**Task brief**
Retype the opening lines of the data exactly, stopping after the line that contains "Agent-Based Modeling of". Skip every picture.

[Saved entries]
=== Begin Enclosure ===
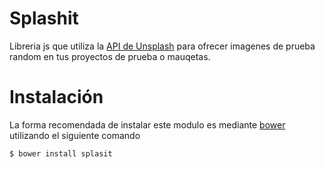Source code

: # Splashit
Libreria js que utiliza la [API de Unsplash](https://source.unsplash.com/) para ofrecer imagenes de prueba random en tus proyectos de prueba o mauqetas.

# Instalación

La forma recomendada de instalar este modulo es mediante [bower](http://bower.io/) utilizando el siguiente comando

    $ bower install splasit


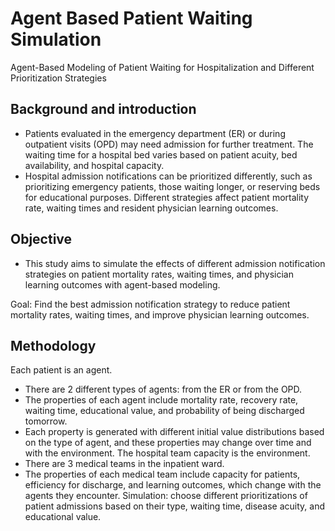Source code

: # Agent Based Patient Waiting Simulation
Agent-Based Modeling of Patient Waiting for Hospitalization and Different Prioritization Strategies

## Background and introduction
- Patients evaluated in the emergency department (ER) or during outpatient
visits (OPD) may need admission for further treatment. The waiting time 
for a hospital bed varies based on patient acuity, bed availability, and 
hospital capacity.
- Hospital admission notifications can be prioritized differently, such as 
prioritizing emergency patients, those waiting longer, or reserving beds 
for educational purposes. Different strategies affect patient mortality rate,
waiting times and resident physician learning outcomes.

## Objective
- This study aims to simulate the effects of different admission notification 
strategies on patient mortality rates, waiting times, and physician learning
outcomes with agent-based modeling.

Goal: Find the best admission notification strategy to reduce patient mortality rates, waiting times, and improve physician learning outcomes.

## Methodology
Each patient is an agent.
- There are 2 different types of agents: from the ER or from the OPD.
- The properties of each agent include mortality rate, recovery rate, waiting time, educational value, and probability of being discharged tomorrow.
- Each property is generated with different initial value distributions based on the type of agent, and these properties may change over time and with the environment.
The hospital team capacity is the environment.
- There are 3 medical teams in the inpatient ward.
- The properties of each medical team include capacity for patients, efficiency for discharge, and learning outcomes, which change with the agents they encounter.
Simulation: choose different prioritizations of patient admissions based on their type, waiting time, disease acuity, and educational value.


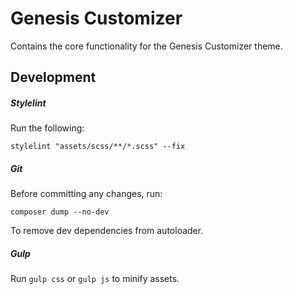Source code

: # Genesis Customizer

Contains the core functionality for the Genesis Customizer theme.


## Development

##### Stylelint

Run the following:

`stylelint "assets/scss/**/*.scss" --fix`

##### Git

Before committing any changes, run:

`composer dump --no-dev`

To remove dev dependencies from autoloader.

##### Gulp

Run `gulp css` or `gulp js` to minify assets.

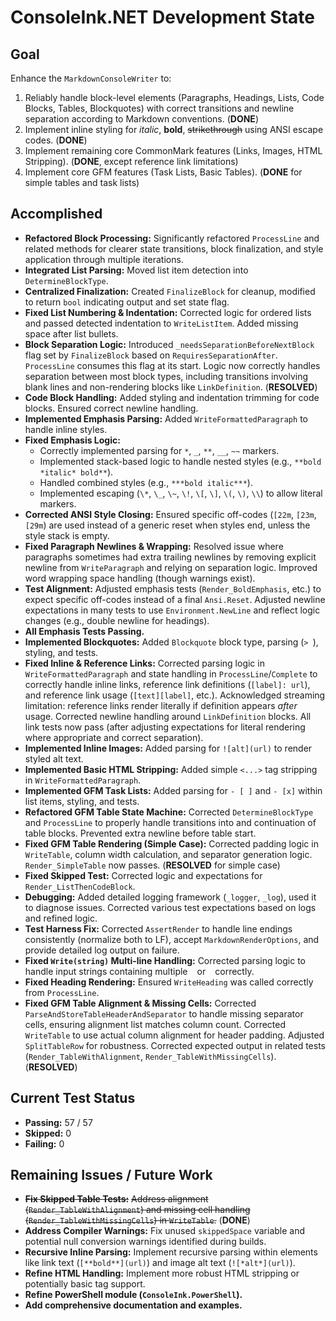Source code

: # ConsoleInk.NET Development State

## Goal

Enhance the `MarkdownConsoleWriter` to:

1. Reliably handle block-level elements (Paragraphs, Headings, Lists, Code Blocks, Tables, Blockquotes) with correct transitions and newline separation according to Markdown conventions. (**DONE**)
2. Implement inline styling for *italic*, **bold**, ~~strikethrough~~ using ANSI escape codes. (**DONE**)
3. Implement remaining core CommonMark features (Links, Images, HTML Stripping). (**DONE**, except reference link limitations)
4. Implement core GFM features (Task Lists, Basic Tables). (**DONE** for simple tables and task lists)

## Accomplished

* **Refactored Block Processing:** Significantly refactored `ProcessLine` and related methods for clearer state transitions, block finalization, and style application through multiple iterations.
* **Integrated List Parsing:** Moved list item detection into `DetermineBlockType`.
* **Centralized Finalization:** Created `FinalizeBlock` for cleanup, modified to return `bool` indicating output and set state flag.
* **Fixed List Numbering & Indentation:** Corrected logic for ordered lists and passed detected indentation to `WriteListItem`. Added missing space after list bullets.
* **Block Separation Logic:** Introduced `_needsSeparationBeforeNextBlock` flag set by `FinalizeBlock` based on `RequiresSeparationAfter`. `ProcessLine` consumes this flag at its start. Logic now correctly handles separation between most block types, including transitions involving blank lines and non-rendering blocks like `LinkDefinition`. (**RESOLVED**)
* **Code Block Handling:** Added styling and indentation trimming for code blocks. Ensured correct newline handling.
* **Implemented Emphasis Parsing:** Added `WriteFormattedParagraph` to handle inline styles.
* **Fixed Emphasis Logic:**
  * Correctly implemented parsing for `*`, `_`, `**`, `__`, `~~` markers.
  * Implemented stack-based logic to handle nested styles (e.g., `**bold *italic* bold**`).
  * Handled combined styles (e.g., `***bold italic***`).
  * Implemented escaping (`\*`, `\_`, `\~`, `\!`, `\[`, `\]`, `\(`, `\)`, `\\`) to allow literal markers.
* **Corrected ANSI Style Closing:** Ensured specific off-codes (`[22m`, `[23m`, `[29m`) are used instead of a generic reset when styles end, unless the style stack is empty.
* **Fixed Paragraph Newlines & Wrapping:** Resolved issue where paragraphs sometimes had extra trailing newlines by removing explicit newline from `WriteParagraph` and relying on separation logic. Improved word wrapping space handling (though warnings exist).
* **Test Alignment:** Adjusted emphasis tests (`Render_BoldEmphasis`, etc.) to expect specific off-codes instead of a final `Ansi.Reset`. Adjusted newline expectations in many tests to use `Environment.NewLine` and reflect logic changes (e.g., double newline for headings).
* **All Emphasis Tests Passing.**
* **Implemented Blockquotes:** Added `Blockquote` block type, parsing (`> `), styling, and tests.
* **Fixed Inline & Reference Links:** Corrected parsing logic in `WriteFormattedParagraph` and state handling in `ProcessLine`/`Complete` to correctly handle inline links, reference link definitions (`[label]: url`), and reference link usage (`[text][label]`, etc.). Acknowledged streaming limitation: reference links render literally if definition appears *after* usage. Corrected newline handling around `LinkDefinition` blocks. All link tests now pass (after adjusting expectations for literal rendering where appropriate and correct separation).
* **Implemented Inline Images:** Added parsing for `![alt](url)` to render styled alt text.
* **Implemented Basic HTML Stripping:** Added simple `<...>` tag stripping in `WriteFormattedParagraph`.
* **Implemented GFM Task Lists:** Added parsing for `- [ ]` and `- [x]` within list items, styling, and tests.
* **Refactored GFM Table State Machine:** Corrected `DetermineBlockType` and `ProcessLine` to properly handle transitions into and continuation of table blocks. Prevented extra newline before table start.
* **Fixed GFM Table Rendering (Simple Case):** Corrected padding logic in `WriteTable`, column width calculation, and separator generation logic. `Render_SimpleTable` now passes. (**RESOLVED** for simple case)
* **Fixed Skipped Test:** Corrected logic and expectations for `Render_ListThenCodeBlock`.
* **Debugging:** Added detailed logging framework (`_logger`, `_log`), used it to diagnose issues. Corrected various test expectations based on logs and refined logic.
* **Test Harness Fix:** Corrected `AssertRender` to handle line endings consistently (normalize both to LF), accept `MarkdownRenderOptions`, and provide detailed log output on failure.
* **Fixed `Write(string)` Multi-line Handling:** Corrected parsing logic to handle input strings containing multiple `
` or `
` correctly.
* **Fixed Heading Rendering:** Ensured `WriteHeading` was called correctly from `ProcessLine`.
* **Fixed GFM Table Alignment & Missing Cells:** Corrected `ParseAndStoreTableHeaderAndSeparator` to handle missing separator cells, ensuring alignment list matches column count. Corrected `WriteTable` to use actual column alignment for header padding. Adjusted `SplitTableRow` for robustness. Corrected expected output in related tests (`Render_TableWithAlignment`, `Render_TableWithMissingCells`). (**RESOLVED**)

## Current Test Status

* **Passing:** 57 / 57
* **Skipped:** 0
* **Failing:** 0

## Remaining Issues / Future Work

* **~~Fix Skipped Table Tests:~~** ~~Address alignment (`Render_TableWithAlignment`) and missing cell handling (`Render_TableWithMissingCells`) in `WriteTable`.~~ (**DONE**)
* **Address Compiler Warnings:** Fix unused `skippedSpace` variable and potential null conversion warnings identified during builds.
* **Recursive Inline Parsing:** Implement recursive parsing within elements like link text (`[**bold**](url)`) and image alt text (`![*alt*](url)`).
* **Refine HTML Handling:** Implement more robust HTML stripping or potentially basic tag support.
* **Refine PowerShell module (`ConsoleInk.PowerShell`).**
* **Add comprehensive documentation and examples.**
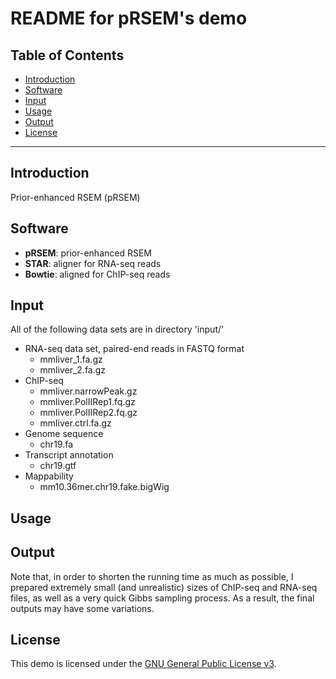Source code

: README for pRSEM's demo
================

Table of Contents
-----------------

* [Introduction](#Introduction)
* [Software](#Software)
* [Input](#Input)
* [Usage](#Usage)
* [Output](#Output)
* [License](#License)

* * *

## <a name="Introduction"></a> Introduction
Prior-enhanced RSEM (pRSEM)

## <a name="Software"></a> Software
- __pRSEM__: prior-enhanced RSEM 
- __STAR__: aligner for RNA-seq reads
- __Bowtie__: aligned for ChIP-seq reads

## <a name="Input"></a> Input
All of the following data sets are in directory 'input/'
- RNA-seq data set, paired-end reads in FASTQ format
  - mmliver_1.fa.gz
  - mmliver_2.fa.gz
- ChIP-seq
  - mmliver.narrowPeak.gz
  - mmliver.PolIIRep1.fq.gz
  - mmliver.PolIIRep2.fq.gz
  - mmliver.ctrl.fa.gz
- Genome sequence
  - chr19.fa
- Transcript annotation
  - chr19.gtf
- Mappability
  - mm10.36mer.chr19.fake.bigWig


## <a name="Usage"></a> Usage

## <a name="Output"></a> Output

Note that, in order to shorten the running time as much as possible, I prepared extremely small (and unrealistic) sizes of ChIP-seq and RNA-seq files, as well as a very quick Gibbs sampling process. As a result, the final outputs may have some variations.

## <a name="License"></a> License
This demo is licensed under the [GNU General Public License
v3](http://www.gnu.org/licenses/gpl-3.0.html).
=== End Enclosure ===
**Result of this exercise**
Source code

: # Splashit
Libreria js que utiliza la [API de Unsplash](https://source.unsplash.com/) para ofrecer imagenes de prueba random en tus proyectos de prueba o mauqetas.

# Instalación

La forma recomendada de instalar este modulo es mediante [bower](http://bower.io/) utilizando el siguiente comando

    $ bower install splasit


Source code

: # Agent Based Patient Waiting Simulation
Agent-Based Modeling of Patient Waiting for Hospitalization and Different Prioritization Strategies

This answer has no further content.